# Mounting Samba Partitions

## Ian

I've just gotten my Gentoo computer up and running perfectly (well, windows got killed in the process, but that could be considered a good omen...), except for being able to mount samba shares.  a while back i got an old computer, and put debian on it.  my dad then gave me a 120 gig hard drive, and said "turn it into a server".  so, i did, and got samba running perfectly.  now, the only time i reboot that computer is when the power goes out, and i barely touch it.  because i have a 100 MB/sec ethernet LAN in my house, i decided to put my MP3s on the debian computer, and i think i'm going to move my school work there too.  the reason?  as far as i know, i can't read fat32 partitions with linux (i know i can somehow, but i haven't found anything yet, and i haven't tried looking, yet).  seeing as i already have half a samba network set up, i figured i might as well finish it.

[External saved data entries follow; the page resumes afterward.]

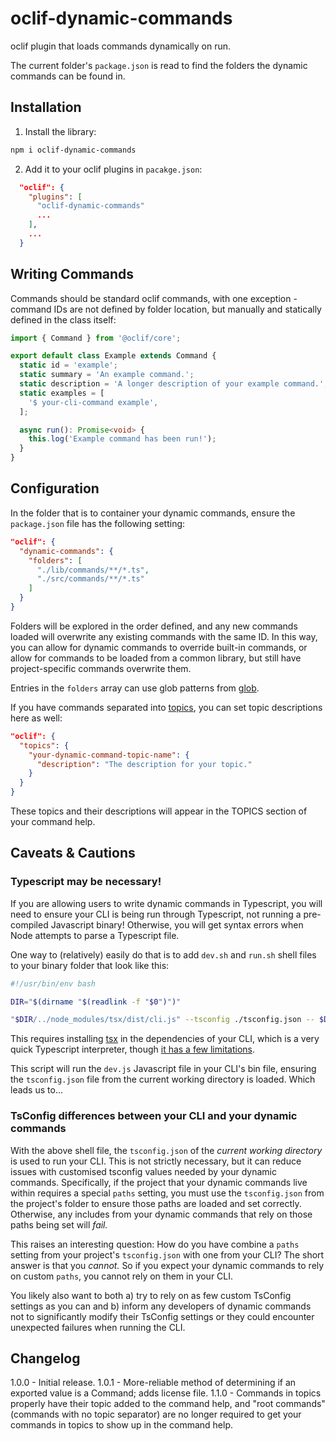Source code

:oclif-dynamic-commands
======================

oclif plugin that loads commands dynamically on run.

The current folder's `package.json` is read to find the folders the dynamic commands can be found in.

## Installation

1) Install the library:

```bash
npm i oclif-dynamic-commands
```

2) Add it to your oclif plugins in `pacakge.json`:

```json
  "oclif": {
    "plugins": [
      "oclif-dynamic-commands"
      ...
    ],
    ...
  }
```

## Writing Commands

Commands should be standard oclif commands, with one exception - command IDs are not defined by folder location, but manually and statically defined in the class itself:

```typescript
import { Command } from '@oclif/core';

export default class Example extends Command {
  static id = 'example';
  static summary = 'An example command.';
  static description = 'A longer description of your example command.';
  static examples = [
    '$ your-cli-command example',
  ];

  async run(): Promise<void> {
    this.log('Example command has been run!');
  }
}
```

## Configuration

In the folder that is to container your dynamic commands, ensure the `package.json` file has the following setting:

```json
"oclif": {
  "dynamic-commands": {
    "folders": [
      "./lib/commands/**/*.ts",
      "./src/commands/**/*.ts"
    ]
  }
}
```

Folders will be explored in the order defined, and any new commands loaded will overwrite any existing commands with the same ID.  In this way, you can allow for dynamic commands to override built-in commands, or allow for commands to be loaded from a common library, but still have project-specific commands overwrite them.  

Entries in the `folders` array can use glob patterns from [glob](https://www.npmjs.com/package/glob).

If you have commands separated into [topics](https://oclif.io/docs/topics), you can set topic descriptions here as well:

```json
"oclif": {
  "topics": {
    "your-dynamic-command-topic-name": {
      "description": "The description for your topic."
    }
  }
}
```

These topics and their descriptions will appear in the TOPICS section of your command help.

## Caveats & Cautions

### Typescript may be necessary!

If you are allowing users to write dynamic commands in Typescript, you will need to ensure your CLI is being run through Typescript, not running a pre-compiled Javascript binary!  Otherwise, you will get syntax errors when Node attempts to parse a Typescript file.

One way to (relatively) easily do that is to add `dev.sh` and `run.sh` shell files to your binary folder that look like this:

```bash
#!/usr/bin/env bash

DIR="$(dirname "$(readlink -f "$0")")"

"$DIR/../node_modules/tsx/dist/cli.js" --tsconfig ./tsconfig.json -- $DIR/dev.js "$@"
```

This requires installing [tsx](https://www.npmjs.com/package/tsx) in the dependencies of your CLI, which is a very quick Typescript interpreter, though [it has a few limitations](https://www.npmjs.com/package/tsx#does-it-have-any-limitations).

This script will run the `dev.js` Javascript file in your CLI's bin file, ensuring the `tsconfig.json` file from the current working directory is loaded.  Which leads us to...

### TsConfig differences between your CLI and your dynamic commands

With the above shell file, the `tsconfig.json` of the _current working directory_ is used to run your CLI.  This is not strictly necessary, but it can reduce issues with customised tsconfig values needed by your dynamic commands.  Specifically, if the project that your dynamic commands live within requires a special `paths` setting, you must use the `tsconfig.json` from the project's folder to ensure those paths are loaded and set correctly.  Otherwise, any includes from your dynamic commands that rely on those paths being set will _fail._

This raises an interesting question: How do you have combine a `paths` setting from your project's `tsconfig.json` with one from your CLI?  The short answer is that you _cannot._  So if you expect your dynamic commands to rely on custom `paths`, you cannot rely on them in your CLI.

You likely also want to both a) try to rely on as few custom TsConfig settings as you can and b) inform any developers of dynamic commands not to significantly modify their TsConfig settings or they could encounter unexpected failures when running the CLI.

## Changelog

1.0.0 - Initial release.
1.0.1 - More-reliable method of determining if an exported value is a Command; adds license file.
1.1.0 - Commands in topics properly have their topic added to the command help, and "root commands" (commands with no topic separator) are no longer required to get your commands in topics to show up in the command help.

i went to www.samba.org, and looked around, trying to find out how to mount a samba partition.  i figured it out, but then realized you need the "smbfs" package to use the "smbmount/smbumount" commands.  i ran an "emerge smbfs", and of course, found nothing.  now, here's my problem.  i'm trying to get to my samba server, and hopefully be able to put something in fstab, so that i can auto mount when i boot (the gentoo computer is noisy, so i usually shut it off at night unless i'm compiling stuff).  in any case, i need to find out some way to get the smbfs package installed on my computer, so i can fix my problem.  take in mind, i just installed gentoo, so i don't know much, but i'm good at copying and pasting commands (or links to other places that might help me)  :Wink: .

----------

## splooge

emerge samba

Make sure samba is compiled into your kernel, it's under network file systems.

----------

## Ian

yeah, i got that far.  i actually figured out how to mount it, but it's not wanting to work.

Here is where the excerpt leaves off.